Sajid Javid asks immigration chiefs to reconsider migrant salary rule
Sajid Javid orders immigration c
Sajid Javid orders immigration chiefs to review how much migrants must earn to come to the UK after Brexit as he paves the way for dropping Theresa May's flagship policy
- Home Secretary asks the Migration Advisory Committee to look at current plan
- Existing threshold for experienced workers set to be carried over to new system
- Critics fear keeping £30,000 figure would result in lots of job vacancies
- Outgoing PM Theresa May was the main force behind the £30,000 figure
- UK's overhauled post-Brexit immigration system due to be rolled out in 2021
The amount of money which people will have to earn in order to come and work in Britain after Brexit is to be reviewed as Sajid Javid paved the way for the next government to tear up a flagship policy of Theresa May.
The Home Secretary announced today that salary thresholds for migrant workers will be looked at before changes are made in a move which is likely to lead to a softening of the rules.
Mr Javid has asked the Migration Advisory Committee - the independent body which advises the Government on immigration matters - to consider whether an existing threshold of £30,000 for experienced workers is still appropriate.
It is the latest action taken by the Home Secretary which will be seen as a direct challenge to Mrs May over her approach to immigration.
Mr Javid has previously signalled he wants to drop Mrs May's commitment to reduce net migration to the 'tens of thousands'.
Concerns have been expressed in the past that the £30,000 figure would mean workers in important and skilled, but not particularly well-paid professions, being unable to come to the UK.
Mr Javid has asked the MAC to examine the salary thresholds issue and then report with fresh advice before the changes come into effect from 2021.
Sajid Javid has asked the Migration Advisory Committee to review the £30,000 salary threshold, opening the door to the figure being set much lower to attract more workers from outside the UK
Immigration was arguably the main issue of the EU referendum in 2016 and Mrs May has made regaining control of Britain's borders one of her main negotiating red lines with Brussels.
But the salary thresholds issue has been divisive within the Cabinet with Mrs May in favour of the £30,000 figure while many others believe it is unfair.
Michael Gove, the Environment Secretary, last month called on Mr Javid to bring in flexible immigration rules for skilled workers after Brexit to avoid vacancies in certain industries.
Mr Gove criticised the £30,000 salary threshold and said measuring whether someone qualified as skilled by their salary was not appropriate for all industries when he gave evidence at Holyrood's Rural Economy Committee last month.
Mr Javid has also asked the MAC to consider whether there should be exceptions to the threshold rule and if there is a case for regional salary thresholds for different parts of the UK.

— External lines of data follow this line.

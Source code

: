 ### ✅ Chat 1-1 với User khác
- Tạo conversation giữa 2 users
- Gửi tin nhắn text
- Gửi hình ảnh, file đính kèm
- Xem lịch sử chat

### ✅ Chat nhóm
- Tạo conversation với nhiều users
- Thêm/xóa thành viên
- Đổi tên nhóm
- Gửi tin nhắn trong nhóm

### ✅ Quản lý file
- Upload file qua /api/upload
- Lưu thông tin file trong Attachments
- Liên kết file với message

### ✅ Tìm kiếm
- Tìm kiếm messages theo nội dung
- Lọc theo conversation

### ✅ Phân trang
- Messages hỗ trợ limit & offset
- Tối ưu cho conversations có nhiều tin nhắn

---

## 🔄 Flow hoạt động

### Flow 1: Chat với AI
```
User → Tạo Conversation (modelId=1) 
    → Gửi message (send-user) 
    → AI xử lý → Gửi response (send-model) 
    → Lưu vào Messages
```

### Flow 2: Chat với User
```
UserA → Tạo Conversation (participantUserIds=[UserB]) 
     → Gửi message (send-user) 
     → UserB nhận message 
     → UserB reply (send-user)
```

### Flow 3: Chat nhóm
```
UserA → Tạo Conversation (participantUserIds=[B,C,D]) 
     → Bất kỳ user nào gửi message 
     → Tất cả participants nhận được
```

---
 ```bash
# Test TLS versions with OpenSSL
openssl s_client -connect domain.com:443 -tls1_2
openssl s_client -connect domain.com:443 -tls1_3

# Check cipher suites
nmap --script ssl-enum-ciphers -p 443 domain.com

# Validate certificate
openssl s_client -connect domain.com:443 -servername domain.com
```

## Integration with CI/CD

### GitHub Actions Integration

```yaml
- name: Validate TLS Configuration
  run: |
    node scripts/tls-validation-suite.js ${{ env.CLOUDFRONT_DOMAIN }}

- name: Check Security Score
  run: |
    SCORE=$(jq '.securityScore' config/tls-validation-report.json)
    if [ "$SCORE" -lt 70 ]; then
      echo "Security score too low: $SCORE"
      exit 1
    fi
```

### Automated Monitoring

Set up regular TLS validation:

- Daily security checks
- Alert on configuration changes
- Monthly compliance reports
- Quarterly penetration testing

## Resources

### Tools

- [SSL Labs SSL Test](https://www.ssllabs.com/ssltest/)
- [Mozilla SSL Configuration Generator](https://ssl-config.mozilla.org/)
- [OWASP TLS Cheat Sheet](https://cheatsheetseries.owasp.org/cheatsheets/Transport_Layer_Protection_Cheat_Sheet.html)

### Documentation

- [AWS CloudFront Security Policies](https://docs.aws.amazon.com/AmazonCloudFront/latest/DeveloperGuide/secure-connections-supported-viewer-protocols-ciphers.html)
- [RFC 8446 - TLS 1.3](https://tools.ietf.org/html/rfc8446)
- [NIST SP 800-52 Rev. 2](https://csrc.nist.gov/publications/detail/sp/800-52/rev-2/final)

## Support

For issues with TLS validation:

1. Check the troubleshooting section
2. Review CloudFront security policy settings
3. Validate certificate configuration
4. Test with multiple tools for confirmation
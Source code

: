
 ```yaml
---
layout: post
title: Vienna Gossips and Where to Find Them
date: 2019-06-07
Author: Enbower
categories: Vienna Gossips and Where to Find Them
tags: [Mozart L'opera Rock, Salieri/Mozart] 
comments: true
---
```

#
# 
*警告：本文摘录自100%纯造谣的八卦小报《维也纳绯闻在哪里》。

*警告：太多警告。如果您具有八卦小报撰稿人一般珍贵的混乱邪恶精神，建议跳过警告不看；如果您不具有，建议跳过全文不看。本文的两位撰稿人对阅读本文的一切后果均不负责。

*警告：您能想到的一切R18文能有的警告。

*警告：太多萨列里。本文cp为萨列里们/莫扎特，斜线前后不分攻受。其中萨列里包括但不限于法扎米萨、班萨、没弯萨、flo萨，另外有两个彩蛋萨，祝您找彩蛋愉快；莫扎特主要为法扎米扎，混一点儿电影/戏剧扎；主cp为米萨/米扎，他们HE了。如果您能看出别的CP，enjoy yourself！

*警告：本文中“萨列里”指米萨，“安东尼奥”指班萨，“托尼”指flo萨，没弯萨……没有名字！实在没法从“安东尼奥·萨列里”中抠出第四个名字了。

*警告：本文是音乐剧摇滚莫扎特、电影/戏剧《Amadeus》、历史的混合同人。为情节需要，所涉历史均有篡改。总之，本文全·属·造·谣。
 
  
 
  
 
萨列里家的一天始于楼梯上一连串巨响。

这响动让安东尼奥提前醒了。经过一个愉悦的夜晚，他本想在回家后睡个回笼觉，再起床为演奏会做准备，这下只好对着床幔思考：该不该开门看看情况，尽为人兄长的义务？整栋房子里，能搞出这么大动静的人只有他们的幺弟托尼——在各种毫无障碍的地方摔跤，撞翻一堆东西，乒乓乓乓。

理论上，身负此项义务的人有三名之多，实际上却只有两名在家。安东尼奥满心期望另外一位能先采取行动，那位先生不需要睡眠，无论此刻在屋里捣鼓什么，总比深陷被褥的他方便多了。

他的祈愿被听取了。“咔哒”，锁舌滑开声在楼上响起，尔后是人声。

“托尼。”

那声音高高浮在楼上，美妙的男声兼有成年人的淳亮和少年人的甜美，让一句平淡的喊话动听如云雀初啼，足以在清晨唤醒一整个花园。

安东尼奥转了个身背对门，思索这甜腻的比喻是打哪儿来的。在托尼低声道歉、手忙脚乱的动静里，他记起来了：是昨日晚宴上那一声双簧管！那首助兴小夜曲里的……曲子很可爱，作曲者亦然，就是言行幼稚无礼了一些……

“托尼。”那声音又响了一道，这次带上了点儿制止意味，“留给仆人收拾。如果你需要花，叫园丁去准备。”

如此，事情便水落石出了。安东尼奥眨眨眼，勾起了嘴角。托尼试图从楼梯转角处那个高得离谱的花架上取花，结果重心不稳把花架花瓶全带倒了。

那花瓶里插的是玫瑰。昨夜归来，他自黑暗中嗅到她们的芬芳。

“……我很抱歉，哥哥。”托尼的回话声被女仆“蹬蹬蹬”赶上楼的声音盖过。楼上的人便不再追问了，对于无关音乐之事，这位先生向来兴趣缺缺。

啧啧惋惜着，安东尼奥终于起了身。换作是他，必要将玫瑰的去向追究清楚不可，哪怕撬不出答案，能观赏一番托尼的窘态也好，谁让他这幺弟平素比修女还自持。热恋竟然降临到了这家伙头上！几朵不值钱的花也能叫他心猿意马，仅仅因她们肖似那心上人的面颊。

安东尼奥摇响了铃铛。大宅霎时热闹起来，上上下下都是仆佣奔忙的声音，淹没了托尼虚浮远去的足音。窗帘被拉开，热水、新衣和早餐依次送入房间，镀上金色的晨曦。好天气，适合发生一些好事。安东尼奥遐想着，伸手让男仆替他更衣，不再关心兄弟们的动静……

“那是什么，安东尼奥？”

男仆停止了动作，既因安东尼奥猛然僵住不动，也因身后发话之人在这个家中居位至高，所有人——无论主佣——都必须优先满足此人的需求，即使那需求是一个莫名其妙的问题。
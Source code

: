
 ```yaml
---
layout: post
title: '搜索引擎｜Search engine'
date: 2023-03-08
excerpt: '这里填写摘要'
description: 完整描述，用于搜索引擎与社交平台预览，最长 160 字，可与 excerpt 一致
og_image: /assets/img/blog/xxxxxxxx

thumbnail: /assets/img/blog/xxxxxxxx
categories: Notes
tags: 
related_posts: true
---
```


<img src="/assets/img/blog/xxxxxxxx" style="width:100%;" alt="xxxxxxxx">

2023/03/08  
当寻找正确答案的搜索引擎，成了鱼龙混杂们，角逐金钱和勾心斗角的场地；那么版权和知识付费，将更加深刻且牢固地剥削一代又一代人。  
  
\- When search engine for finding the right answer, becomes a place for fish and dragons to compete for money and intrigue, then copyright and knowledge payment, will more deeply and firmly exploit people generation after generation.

Advocates of such a way forward argue it would help parts of the UK which currently struggle to attract skilled workers.
Mr Javid said: 'It's vital the new immigration system continues to attract talented people to grow our economy and support business while controlling our borders.
'These proposals are the biggest change to our immigration system in a generation, so it's right that we consider all of the evidence before finalising them.
'That's why I've asked independent experts to review the evidence on salary thresholds. It's crucial the new immigration system works in the best interests of the whole of the UK.'
Michael Gove has previously criticised the £30,000 salary threshold amid fears it could result in some industries struggling with job vacancies post-Brexit
The MAC previously recommended existing minimum salary thresholds should be kept in the next immigration system.
That would include migrants who are experienced workers having to earn at least £30,000 to live and work in Britain while new entrants, including graduates, would have to earn at least £20,800.
The committee is expected to present its findings in January 2020.
The new immigration system will remove the cap on the number of skilled workers and speed up work visa processing times as well as allowing anyone with the equivalent of A-levels to apply, the Home Office said.